1. Software. The software enabling image guidance for use with 7D Systems (“7D Software”) is not sold but only licensed to Purchaser on a royalty-free, non-transferable, nonexclusive and perpetual (except as provided below) basis only for Purchaser’s own internal use and only with 7D Systems. Portions of the 7D Software may be subject to open standards-based technology and accompanied by notices and/or open source licenses that govern the use of those portions and which are not altered by any licenses granted herein. The 7D Software and/or data contained in or delivered for use in connection with the 7D Systems are trade secrets and/or confidential information of 7D and Purchaser shall treat them in the same manner as it treats its own trade secrets and confidential information and shall not disclose same to any third parties without the prior written consent of 7D. Purchaser shall not copy, modify or reverse engineer the 7D Software and shall prevent third party access to the 7D Software. 7D may terminate the license for the 7D Software (i) 30 days after notice by 7D to Purchaser in the event of any breach by Purchaser of any term of these System Terms or other terms and conditions of the Agreement, unless Purchaser remedies such breach within such 30 day period; and (ii) immediately after notice by Purchaser to 7D that Purchaser has discontinued use of 7D Systems and/or 7D Software.

2. Confidential Information. Purchaser acknowledges that, in the course of purchasing or using 7D Systems, Purchaser may have access to and be entrusted with confidential information and trade secrets relating to 7D. The term “confidential information” includes information relating to 7D Systems or the business or affairs of 7D, the terms of the Agreement, or any other information marked or otherwise identified as confidential or proprietary to 7D or that is reasonably identifiable as confidential based on its nature and/or the circumstances of its disclosure. For clarification only, confidential information shall include, but not be limited to, information provided verbally. Purchaser agrees with 7D that Purchaser shall not use any confidential information for any purpose, or disclose any confidential information to any person, other than employees of Purchaser who are directly involved in the operation of the 7D Systems and on a need-to-know basis. Purchaser’s obligations under Section 2 of these System Terms shall survive termination of the Agreement. For the improvement of 7D Systems and Support Services, 7D shall be entitled to collect statistical data stored on any 7D Systems. This data will be stored anonymously and used exclusively for internal purposes, and both 7D and Purchaser undertake to observe all applicable data protection and privacy regulations. Purchaser shall prevent accidental access to patient data and other protected data.

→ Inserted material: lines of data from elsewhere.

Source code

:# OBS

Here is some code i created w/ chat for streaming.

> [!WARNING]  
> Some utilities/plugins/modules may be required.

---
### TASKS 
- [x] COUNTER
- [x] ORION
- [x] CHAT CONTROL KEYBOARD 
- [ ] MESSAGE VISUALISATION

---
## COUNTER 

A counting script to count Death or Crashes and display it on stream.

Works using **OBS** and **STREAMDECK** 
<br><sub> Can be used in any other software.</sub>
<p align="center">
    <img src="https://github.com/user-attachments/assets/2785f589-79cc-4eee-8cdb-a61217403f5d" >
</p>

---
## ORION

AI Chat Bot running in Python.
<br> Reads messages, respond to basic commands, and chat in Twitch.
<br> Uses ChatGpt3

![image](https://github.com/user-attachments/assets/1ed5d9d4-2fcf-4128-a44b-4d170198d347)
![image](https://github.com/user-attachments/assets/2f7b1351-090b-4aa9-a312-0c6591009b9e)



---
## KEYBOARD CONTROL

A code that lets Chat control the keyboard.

3. Use of Products. Purchaser represents and warrants that it is buying the 7D Systems for its own use and that it will not sell, transfer, lease or give up possession of all or any part of the 7D Systems or 7D Software to any party, or attempt to do the same. Purchaser warrants that it is under no obligation to any other entity that is in any way inconsistent with carrying out its responsibilities under these System Terms. Purchaser shall not take any steps to copy, reverse engineer, disassemble or decompile any 7D System or the 7D Software or any aspect thereof, and shall not permit others to do so. Purchaser is responsible for providing a clean operating environment of suitable temperature and humidity pursuant to written specifications provided by 7D. Purchaser will not use any 7D System or 7D Software except in accordance with applicable law, and Purchaser is responsible for ensuring that all users of 7D Systems have the requisite skill and legal authorization to use a 7D System. Purchaser acknowledges and agrees that 7D personnel are not licensed medical personnel and do not practice medicine.

4. Intellectual Property. Any and all interest whatsoever in the Intellectual Property (as defined below) is and shall remain the exclusive property of 7D and Purchaser shall not acquire any right, title or interest therein. “Intellectual Property” means any or all of the following that relate to and/or claimed in relation to 7D Systems and/or 7D Software (a) all patents, certificates of invention, applications for certificates of invention, priority patent filings and patent applications and any renewals, divisionals, continuations (in whole or in part), reissues, reexaminations, extensions, substitutions, confirmations, registrations, revalidations, revisions, and additions of or to any of the foregoing, and any and all foreign equivalents of the foregoing; (b) any proprietary data, results, material(s), technology, and nonpublic information of any type whatsoever, in any tangible or intangible form, including know-how, including devices, techniques, practices, processes, methods, trade secrets, inventions (whether or not patentable and whether or not reduced to practice), formulae, developments, specifications, procedures, tests, data, results, analyses, documentation, and reports, in each case that are not publicly known; (c) works of authorship and copyrights; and (d) intellectual property rights in any or all of the foregoing.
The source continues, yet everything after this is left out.